- _YOUR GOAL_: From the first line to the last, restate every record word for word, leaving out the pictures.
* * *
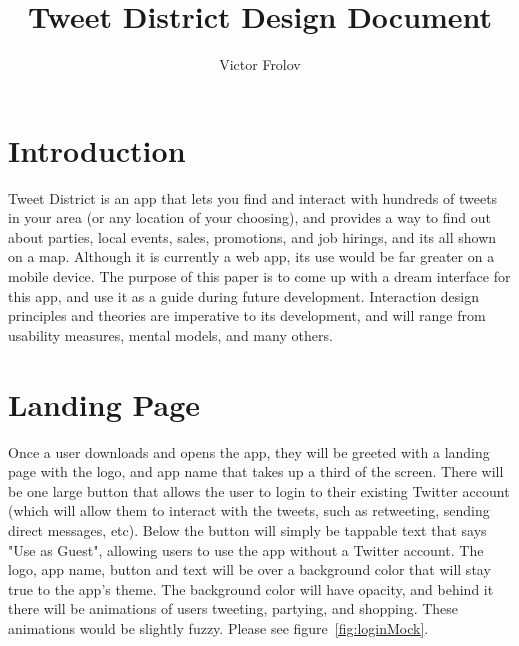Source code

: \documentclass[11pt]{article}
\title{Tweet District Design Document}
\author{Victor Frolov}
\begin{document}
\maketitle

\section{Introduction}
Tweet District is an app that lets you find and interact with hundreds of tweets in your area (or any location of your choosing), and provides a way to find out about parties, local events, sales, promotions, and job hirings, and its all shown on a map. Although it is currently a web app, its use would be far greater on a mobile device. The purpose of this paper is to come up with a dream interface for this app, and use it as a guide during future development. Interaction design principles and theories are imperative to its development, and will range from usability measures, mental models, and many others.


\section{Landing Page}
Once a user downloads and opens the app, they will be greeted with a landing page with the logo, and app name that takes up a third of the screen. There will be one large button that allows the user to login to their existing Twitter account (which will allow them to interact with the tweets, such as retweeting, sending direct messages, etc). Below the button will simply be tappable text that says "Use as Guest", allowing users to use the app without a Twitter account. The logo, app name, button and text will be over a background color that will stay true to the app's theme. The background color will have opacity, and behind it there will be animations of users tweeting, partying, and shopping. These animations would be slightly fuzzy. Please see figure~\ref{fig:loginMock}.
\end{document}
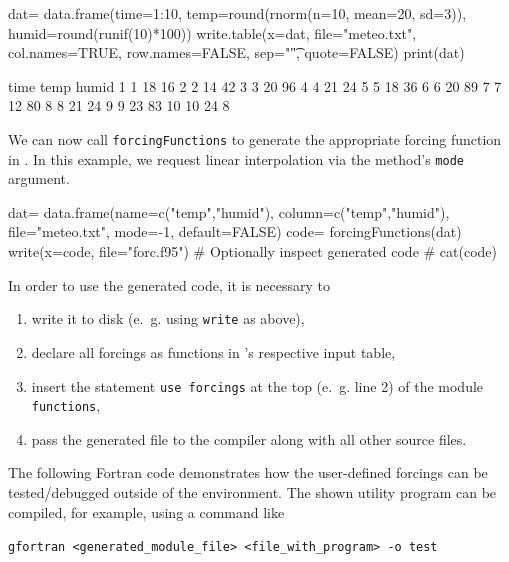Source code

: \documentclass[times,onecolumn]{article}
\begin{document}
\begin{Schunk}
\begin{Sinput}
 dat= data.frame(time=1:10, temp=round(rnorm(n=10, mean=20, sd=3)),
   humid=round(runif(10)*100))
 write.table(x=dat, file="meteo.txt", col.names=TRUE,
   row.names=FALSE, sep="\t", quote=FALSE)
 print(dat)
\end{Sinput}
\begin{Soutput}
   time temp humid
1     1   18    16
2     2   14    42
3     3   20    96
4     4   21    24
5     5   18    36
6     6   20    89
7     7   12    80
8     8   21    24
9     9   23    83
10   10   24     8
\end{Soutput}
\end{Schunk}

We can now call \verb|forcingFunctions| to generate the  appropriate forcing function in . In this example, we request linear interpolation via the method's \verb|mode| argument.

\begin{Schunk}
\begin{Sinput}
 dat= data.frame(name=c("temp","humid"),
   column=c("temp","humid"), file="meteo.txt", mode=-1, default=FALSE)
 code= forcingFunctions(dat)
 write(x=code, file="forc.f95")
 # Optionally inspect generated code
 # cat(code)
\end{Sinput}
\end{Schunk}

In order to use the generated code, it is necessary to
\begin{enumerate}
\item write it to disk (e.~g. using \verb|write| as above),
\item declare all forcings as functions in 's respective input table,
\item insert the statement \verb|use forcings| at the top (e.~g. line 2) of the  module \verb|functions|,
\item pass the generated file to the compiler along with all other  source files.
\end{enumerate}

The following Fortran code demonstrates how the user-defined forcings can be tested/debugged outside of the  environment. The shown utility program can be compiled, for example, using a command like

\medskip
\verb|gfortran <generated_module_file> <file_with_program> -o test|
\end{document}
* * *
- _SOLUTION FOR THIS PROBLEM_:
Source code

: \documentclass[11pt]{article}
\title{Tweet District Design Document}
\author{Victor Frolov}
\begin{document}
\maketitle

\section{Introduction}
Tweet District is an app that lets you find and interact with hundreds of tweets in your area (or any location of your choosing), and provides a way to find out about parties, local events, sales, promotions, and job hirings, and its all shown on a map. Although it is currently a web app, its use would be far greater on a mobile device. The purpose of this paper is to come up with a dream interface for this app, and use it as a guide during future development. Interaction design principles and theories are imperative to its development, and will range from usability measures, mental models, and many others.


\section{Landing Page}
Once a user downloads and opens the app, they will be greeted with a landing page with the logo, and app name that takes up a third of the screen. There will be one large button that allows the user to login to their existing Twitter account (which will allow them to interact with the tweets, such as retweeting, sending direct messages, etc). Below the button will simply be tappable text that says "Use as Guest", allowing users to use the app without a Twitter account. The logo, app name, button and text will be over a background color that will stay true to the app's theme. The background color will have opacity, and behind it there will be animations of users tweeting, partying, and shopping. These animations would be slightly fuzzy. Please see figure~\ref{fig:loginMock}.
\end{document}
Source code

: \documentclass[times,onecolumn]{article}
\begin{document}
\begin{Schunk}
\begin{Sinput}
 dat= data.frame(time=1:10, temp=round(rnorm(n=10, mean=20, sd=3)),
   humid=round(runif(10)*100))
 write.table(x=dat, file="meteo.txt", col.names=TRUE,
   row.names=FALSE, sep="\t", quote=FALSE)
 print(dat)
\end{Sinput}
\begin{Soutput}
   time temp humid
1     1   18    16
2     2   14    42
3     3   20    96
4     4   21    24
5     5   18    36
6     6   20    89
7     7   12    80
8     8   21    24
9     9   23    83
10   10   24     8
\end{Soutput}
\end{Schunk}

We can now call \verb|forcingFunctions| to generate the  appropriate forcing function in . In this example, we request linear interpolation via the method's \verb|mode| argument.

\begin{Schunk}
\begin{Sinput}
 dat= data.frame(name=c("temp","humid"),
   column=c("temp","humid"), file="meteo.txt", mode=-1, default=FALSE)
 code= forcingFunctions(dat)
 write(x=code, file="forc.f95")
 # Optionally inspect generated code
 # cat(code)
\end{Sinput}
\end{Schunk}

In order to use the generated code, it is necessary to
\begin{enumerate}
\item write it to disk (e.~g. using \verb|write| as above),
\item declare all forcings as functions in 's respective input table,
\item insert the statement \verb|use forcings| at the top (e.~g. line 2) of the  module \verb|functions|,
\item pass the generated file to the compiler along with all other  source files.
\end{enumerate}

The following Fortran code demonstrates how the user-defined forcings can be tested/debugged outside of the  environment. The shown utility program can be compiled, for example, using a command like

\medskip
\verb|gfortran <generated_module_file> <file_with_program> -o test|
\end{document}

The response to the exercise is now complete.